***** DATASET ENTRIES

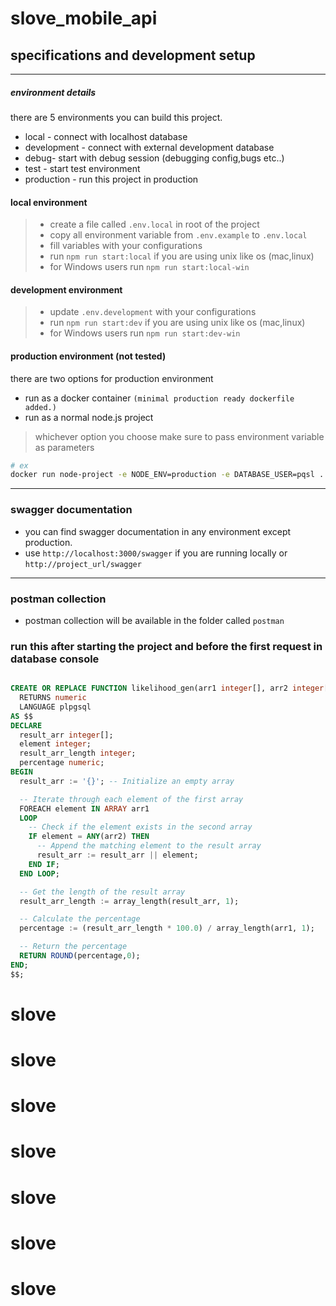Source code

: # slove_mobile_api

## specifications and development setup

---
##### environment details

there are 5 environments you can build this project.

- local - connect with localhost database 
- development - connect with external development database
- debug- start with debug session (debugging config,bugs etc..)
- test - start test environment
- production - run this project in production 

####  local environment
> - create a file called `.env.local` in root of the project
> - copy all environment variable from `.env.example` to `.env.local`
> - fill variables with your configurations
> - run `npm run start:local` if you are using unix like os (mac,linux)
> - for Windows users run `npm run start:local-win`


####  development environment
> - update `.env.development` with your configurations
> - run `npm run start:dev` if you are using unix like os (mac,linux)
> - for Windows users run `npm run start:dev-win`

####  production environment (not tested)

there are two options for production environment
- run as a docker container `(minimal production ready dockerfile added.)`
- run as a normal node.js project
> whichever option you choose make sure to pass environment variable as parameters
```bash
# ex
docker run node-project -e NODE_ENV=production -e DATABASE_USER=pqsl ....
```

---

###  swagger documentation
- you can find swagger documentation in any environment except production.
- use `http://localhost:3000/swagger` if you are running locally or `http://project_url/swagger`

---

### postman collection 
- postman collection will be available in the folder called `postman`


### run this after starting the project and before the first request in database console

```sql

CREATE OR REPLACE FUNCTION likelihood_gen(arr1 integer[], arr2 integer[])
  RETURNS numeric
  LANGUAGE plpgsql
AS $$
DECLARE
  result_arr integer[];
  element integer;
  result_arr_length integer;
  percentage numeric;
BEGIN
  result_arr := '{}'; -- Initialize an empty array

  -- Iterate through each element of the first array
  FOREACH element IN ARRAY arr1
  LOOP
    -- Check if the element exists in the second array
    IF element = ANY(arr2) THEN
      -- Append the matching element to the result array
      result_arr := result_arr || element;
    END IF;
  END LOOP;

  -- Get the length of the result array
  result_arr_length := array_length(result_arr, 1);

  -- Calculate the percentage
  percentage := (result_arr_length * 100.0) / array_length(arr1, 1);

  -- Return the percentage
  RETURN ROUND(percentage,0);
END;
$$;


```
# slove
# slove
# slove
# slove
# slove
# slove
# slove
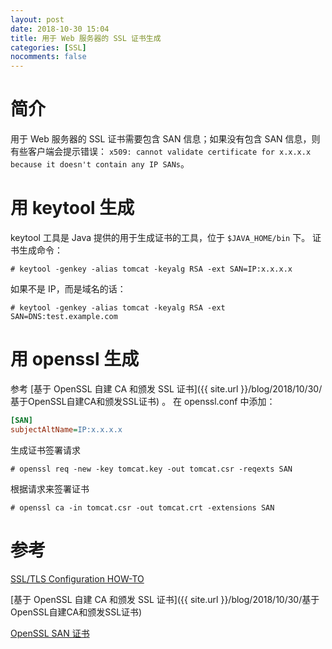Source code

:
 ```yaml
---
layout: post
date: 2018-10-30 15:04
title: 用于 Web 服务器的 SSL 证书生成
categories: [SSL]
nocomments: false
---
```

# 简介
用于 Web 服务器的 SSL 证书需要包含 SAN 信息；如果没有包含 SAN 信息，则有些客户端会提示错误： `x509: cannot validate certificate for x.x.x.x because it doesn't contain any IP SANs`。

# 用 keytool 生成
keytool 工具是 Java 提供的用于生成证书的工具，位于 `$JAVA_HOME/bin` 下。
证书生成命令：
```shell
# keytool -genkey -alias tomcat -keyalg RSA -ext SAN=IP:x.x.x.x
```

如果不是 IP，而是域名的话：
```shell
# keytool -genkey -alias tomcat -keyalg RSA -ext SAN=DNS:test.example.com
```

# 用 openssl 生成
参考 [基于 OpenSSL 自建 CA 和颁发 SSL 证书]({{ site.url }}/blog/2018/10/30/基于OpenSSL自建CA和颁发SSL证书) 。
在 openssl.conf 中添加：
```ini
[SAN]
subjectAltName=IP:x.x.x.x
```
生成证书签署请求
```shell
# openssl req -new -key tomcat.key -out tomcat.csr -reqexts SAN
```

根据请求来签署证书
```shell
# openssl ca -in tomcat.csr -out tomcat.crt -extensions SAN
```

# 参考
[SSL/TLS Configuration HOW-TO](https://tomcat.apache.org/tomcat-7.0-doc/ssl-howto.html)

[基于 OpenSSL 自建 CA 和颁发 SSL 证书]({{ site.url }}/blog/2018/10/30/基于OpenSSL自建CA和颁发SSL证书)

[OpenSSL SAN 证书](http://liaoph.com/openssl-san/)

**********

**TO DO**:
Beginning with the first line of the material above, please output each line exactly through the line that contains "- you can find", and only those, leaving out pictures.

**ANSWER BOX**:
Source code

: # slove_mobile_api

## specifications and development setup

---
##### environment details

there are 5 environments you can build this project.

- local - connect with localhost database 
- development - connect with external development database
- debug- start with debug session (debugging config,bugs etc..)
- test - start test environment
- production - run this project in production 

####  local environment
> - create a file called `.env.local` in root of the project
> - copy all environment variable from `.env.example` to `.env.local`
> - fill variables with your configurations
> - run `npm run start:local` if you are using unix like os (mac,linux)
> - for Windows users run `npm run start:local-win`


####  development environment
> - update `.env.development` with your configurations
> - run `npm run start:dev` if you are using unix like os (mac,linux)
> - for Windows users run `npm run start:dev-win`

####  production environment (not tested)

there are two options for production environment
- run as a docker container `(minimal production ready dockerfile added.)`
- run as a normal node.js project
> whichever option you choose make sure to pass environment variable as parameters
```bash
# ex
docker run node-project -e NODE_ENV=production -e DATABASE_USER=pqsl ....
```

---

###  swagger documentation
- you can find swagger documentation in any environment except production.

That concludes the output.